Having deliberated, decides as follows:

THE FACTS

1.  The applicant, Mr Łukasz Miłosz Wysoczański, is a Polish national who was born in 1985 and lives in Wołów. He was represented before the Court by Mr O. Pankiewicz, a lawyer practising in Wrocław.

A.  The circumstances of the case

2.  The facts of the case, as submitted by the applicant, may be summarised as follows.

3.  On 22 June 2013 the applicant with a group of about 100 people ‑ members of an organisation called National Rebirth of Poland (Narodowe Odrodzenie Polski – hereinafter “NOP”), came to a Wrocław University auditorium where a lecture of Mr Zygmunt Bauman, an internationally known sociologist, was about to be held. The meeting began with a speech by the Mayor of Wrocław, who welcomed Mr Bauman and other people coming to the lecture. In response, members of NOP rose from their seats, unfolded a huge banner saying “NOP/Silesia Wrocław”, and began howling, yelling, chanting and vilifying the guest speaker, organisers and the Mayor. They chanted, inter alia, “Get the fuck out!”; “Both the hammer, and the sickle for the red horde”; “Poland is us”; “Nuremberg for communists”; and “On the trees, instead of leaves, communists will be hanging”. The demonstrators’ conduct made it impossible to start the lecture. They ignored the Mayor’s request to calm down. Eventually, they were removed from the auditorium by the police.

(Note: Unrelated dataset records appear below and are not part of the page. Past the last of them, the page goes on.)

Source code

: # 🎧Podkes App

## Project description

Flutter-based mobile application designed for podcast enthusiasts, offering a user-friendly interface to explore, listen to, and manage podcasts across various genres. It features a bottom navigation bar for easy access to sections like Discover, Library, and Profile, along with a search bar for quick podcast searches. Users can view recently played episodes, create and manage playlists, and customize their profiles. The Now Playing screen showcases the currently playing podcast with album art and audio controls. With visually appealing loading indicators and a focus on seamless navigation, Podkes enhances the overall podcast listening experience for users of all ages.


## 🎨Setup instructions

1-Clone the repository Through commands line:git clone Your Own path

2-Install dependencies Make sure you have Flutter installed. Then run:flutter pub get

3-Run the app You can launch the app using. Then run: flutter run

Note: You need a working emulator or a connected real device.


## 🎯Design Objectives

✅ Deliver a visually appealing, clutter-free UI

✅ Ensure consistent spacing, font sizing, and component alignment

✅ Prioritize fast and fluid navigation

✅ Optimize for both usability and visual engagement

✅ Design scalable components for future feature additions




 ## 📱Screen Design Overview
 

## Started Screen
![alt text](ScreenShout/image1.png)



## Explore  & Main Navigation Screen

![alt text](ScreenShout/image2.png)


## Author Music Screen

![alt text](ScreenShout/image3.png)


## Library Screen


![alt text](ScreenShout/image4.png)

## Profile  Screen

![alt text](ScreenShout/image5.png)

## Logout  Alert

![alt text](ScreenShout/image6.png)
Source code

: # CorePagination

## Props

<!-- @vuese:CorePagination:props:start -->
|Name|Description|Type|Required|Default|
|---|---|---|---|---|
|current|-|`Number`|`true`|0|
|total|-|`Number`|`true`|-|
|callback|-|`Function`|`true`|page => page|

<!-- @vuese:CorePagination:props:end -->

4.  The applicant was arrested and detained for six hours by the police and his identity was checked. He appealed against his arrest to the courts.

5.  On 5 August 2013 the Wrocław-Śródmieście District Court issued a decision in which it confirmed the lawfulness of the applicant’s arrest.

6.  On 19 May 2014 the District Court found the applicant guilty of disturbing public order in a public place and sentenced him to pay a fine of 5,000 Polish zlotys (“PLN” – approximately 1,250 euros (EUR)). The court established that the applicant had been the first one to rise from his seat to chant anti-communist slogans to obstruct the lecture. He was wearing a black T-shirt with an anti-communist emblem. He had left the university’s auditorium only after intervention of police officers. The court established these facts mainly on the basis of a video recorded during the lecture in the auditorium. It held that the applicant’s behaviour had caused distress to other people who had come to listen to lecture. The court agreed with the statement of a witness who had described the atmosphere of auditorium as resembling a football match.

7.  The applicant appealed. He challenged the court’s assessment of evidence and alleged that the court’s sentence had been influenced by Judge P.C.’s personal opinion. He alleged that the court had failed to take into account circumstances regarding the applicant’s personal motivation in respect of the infringed right, assuming that his act had constituted a danger to society. The applicant further challenged the appropriateness of the evidence of the police video recording made during the intervention. Moreover, he challenged the court’s refusal to hear evidence from the commanding officers of the police who had participated in securing the meeting and removal of the demonstrators from the auditorium and alleged its failure to establish who had asked the police to intervene.

8.  On 2 December 2014 the Wrocław Regional Court amended the first‑instance court’s judgment and lowered the fine to PLN 1,000 (approximately EUR 250). The appellate court agreed with the facts established by the lower court and with its conclusions in respect of the offensive character of the applicant’s conduct. However, it found the fine disproportionate.

9.  The appellate court emphasised that the demonstrators had not been found guilty of expressing their opposition to the invitation of Mr Bauman or their disapprobation of him, but they had been convicted for disturbing public order. Regarding the applicant’s allegation of Judge P.C.’s lack of impartiality, the appellate court stated that it had not found any evidence in support of that. It found that the first-instance court had thoroughly examined the conduct of each of the demonstrators during the meeting and had reasoned each conviction. It had also taken into account all mitigating circumstances and had acquitted four of the demonstrators owing to lack of evidence.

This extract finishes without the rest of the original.